> Task inputs
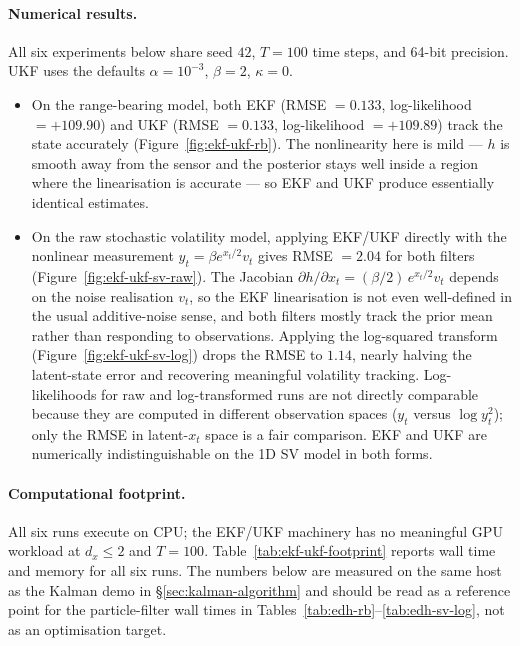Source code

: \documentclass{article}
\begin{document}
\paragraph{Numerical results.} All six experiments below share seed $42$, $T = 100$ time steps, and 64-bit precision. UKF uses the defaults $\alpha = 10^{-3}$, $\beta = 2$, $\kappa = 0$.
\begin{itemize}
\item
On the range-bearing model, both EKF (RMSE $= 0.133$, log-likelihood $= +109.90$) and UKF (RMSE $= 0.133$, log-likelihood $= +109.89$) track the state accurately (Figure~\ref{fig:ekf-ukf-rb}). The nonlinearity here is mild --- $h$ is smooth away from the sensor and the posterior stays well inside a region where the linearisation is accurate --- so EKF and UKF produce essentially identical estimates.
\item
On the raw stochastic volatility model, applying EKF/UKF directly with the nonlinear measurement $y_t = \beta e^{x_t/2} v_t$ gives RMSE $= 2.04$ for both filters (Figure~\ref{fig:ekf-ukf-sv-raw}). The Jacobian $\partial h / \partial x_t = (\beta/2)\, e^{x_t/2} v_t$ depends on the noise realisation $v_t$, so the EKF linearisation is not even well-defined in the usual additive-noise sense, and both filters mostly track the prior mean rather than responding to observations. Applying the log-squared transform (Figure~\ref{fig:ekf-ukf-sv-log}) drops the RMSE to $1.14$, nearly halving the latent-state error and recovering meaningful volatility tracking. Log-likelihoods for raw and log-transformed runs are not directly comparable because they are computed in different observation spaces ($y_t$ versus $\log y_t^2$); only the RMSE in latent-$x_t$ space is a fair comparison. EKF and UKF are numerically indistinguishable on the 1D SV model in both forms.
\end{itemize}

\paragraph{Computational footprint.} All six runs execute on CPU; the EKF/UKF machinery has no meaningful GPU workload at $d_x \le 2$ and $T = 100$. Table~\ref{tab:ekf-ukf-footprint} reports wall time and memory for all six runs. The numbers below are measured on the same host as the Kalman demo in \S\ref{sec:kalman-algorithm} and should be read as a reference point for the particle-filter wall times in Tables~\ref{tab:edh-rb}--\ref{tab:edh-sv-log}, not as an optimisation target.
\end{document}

==

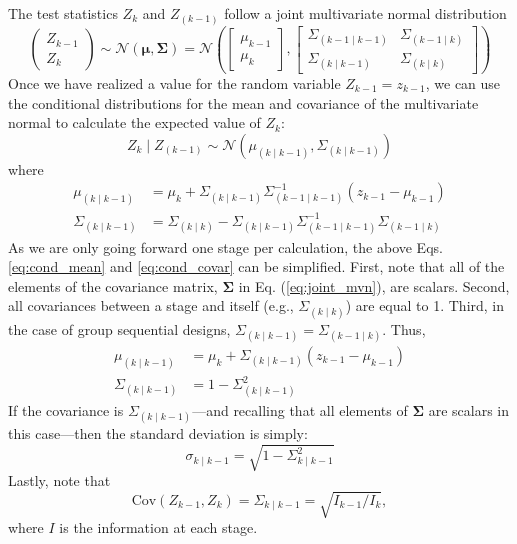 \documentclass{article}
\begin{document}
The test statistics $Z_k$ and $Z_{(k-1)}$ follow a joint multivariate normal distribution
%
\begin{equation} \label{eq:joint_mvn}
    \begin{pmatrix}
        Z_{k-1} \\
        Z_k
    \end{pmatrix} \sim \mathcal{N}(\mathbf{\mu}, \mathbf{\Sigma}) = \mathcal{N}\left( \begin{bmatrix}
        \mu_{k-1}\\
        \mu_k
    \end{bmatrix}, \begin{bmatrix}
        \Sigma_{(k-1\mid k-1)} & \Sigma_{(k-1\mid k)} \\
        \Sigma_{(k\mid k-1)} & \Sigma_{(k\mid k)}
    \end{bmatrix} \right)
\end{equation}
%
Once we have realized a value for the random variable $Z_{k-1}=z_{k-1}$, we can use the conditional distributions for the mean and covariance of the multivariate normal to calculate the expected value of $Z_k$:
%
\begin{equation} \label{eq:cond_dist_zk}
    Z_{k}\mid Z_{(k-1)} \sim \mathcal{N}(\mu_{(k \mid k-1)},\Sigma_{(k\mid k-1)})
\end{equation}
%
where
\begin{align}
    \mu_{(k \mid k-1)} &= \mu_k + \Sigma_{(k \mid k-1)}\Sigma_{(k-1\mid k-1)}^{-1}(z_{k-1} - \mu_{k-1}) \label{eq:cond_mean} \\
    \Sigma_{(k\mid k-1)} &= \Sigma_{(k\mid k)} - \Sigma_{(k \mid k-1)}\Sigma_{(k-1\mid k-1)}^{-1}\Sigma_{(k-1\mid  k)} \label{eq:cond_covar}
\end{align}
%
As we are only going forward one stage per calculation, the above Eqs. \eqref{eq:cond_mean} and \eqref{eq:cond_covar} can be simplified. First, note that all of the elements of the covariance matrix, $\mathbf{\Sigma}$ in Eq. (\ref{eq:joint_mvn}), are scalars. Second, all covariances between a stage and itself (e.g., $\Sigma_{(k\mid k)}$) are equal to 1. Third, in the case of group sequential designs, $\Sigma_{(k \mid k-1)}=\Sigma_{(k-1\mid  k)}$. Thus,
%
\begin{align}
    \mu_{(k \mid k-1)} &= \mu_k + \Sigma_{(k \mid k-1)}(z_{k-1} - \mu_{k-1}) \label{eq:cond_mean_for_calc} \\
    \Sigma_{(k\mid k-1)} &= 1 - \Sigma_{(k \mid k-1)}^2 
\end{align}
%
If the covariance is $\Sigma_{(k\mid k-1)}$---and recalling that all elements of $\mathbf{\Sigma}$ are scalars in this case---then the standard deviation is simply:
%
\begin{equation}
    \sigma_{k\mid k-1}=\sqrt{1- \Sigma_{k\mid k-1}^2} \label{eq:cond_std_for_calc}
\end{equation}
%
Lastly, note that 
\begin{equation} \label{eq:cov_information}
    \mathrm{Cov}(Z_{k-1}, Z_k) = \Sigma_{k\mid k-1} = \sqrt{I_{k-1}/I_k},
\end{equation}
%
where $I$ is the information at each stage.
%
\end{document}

* * *

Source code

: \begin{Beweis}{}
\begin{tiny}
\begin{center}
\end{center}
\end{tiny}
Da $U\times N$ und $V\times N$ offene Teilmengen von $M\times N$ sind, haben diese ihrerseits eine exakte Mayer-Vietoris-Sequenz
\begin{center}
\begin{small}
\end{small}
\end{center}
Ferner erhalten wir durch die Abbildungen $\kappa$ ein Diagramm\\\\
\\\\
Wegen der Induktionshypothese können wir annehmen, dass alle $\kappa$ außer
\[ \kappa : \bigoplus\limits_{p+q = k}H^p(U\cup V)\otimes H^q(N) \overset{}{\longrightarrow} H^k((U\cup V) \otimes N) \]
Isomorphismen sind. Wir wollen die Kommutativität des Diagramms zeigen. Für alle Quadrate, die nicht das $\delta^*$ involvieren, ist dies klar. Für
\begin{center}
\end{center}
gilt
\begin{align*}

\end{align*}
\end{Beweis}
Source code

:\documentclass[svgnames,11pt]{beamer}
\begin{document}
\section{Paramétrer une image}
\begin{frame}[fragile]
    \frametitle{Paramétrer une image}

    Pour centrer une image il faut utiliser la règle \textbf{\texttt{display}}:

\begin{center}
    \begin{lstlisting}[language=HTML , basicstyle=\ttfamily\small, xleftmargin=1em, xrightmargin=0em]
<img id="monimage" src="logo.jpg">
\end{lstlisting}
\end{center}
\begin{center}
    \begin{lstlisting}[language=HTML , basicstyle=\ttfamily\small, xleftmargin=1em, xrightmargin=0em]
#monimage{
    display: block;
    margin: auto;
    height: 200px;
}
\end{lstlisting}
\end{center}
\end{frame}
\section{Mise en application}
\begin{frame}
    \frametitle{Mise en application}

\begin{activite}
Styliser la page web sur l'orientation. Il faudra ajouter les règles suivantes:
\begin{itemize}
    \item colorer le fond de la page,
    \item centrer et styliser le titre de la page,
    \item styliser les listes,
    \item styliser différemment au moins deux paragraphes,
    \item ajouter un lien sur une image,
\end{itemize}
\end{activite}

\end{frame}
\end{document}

> Work required
Count how many lines of the entries contain the word "Paramétrer", and respond with that count only.

> Answer
2